Among the entries below, please repeat exactly and only the lines from the line containing "School for Design" to the line containing "## Course Description", both lines included.

→ Materials provided
┏━━
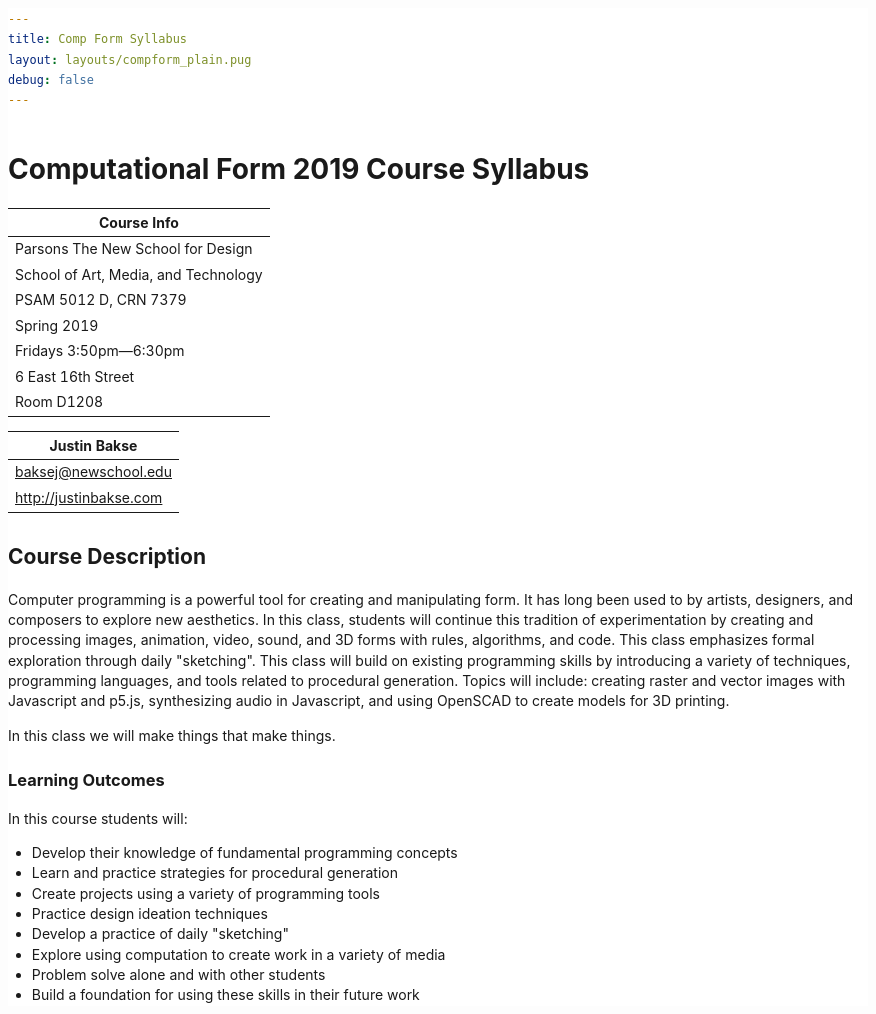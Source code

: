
 ```yaml
---
title: Comp Form Syllabus
layout: layouts/compform_plain.pug
debug: false
---
```


# Computational Form 2019 Course Syllabus

| Course Info
| ---
| Parsons The New School for Design
| School of Art, Media, and Technology
| PSAM 5012 D, CRN 7379 
| Spring 2019
| Fridays 3:50pm—6:30pm
| 6 East 16th Street
| Room D1208


| Justin Bakse
| ---
| baksej@newschool.edu
| http://justinbakse.com


## Course Description
Computer programming is a powerful tool for creating and manipulating form. It has long been used to by artists, designers, and composers to explore new aesthetics. In this class, students will continue this tradition of experimentation by creating and processing images, animation, video, sound, and 3D forms with rules, algorithms, and code. This class emphasizes formal exploration through daily "sketching". This class will build on existing programming skills by introducing a variety of techniques, programming languages, and tools related to procedural generation. Topics will include: creating raster and vector images with Javascript and p5.js, synthesizing audio in Javascript, and using OpenSCAD to create models for 3D printing.

In this class we will make things that make things.

### Learning Outcomes
In this course students will:

- Develop their knowledge of fundamental programming concepts
- Learn and practice strategies for procedural generation
- Create projects using a variety of programming tools
- Practice design ideation techniques
- Develop a practice of daily "sketching"
- Explore using computation to create work in a variety of media
- Problem solve alone and with other students
- Build a foundation for using these skills in their future work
┗━━
→ Exercise response
| Parsons The New School for Design
| School of Art, Media, and Technology
| PSAM 5012 D, CRN 7379 
| Spring 2019
| Fridays 3:50pm—6:30pm
| 6 East 16th Street
| Room D1208


| Justin Bakse
| ---
| baksej@newschool.edu
| http://justinbakse.com


## Course Description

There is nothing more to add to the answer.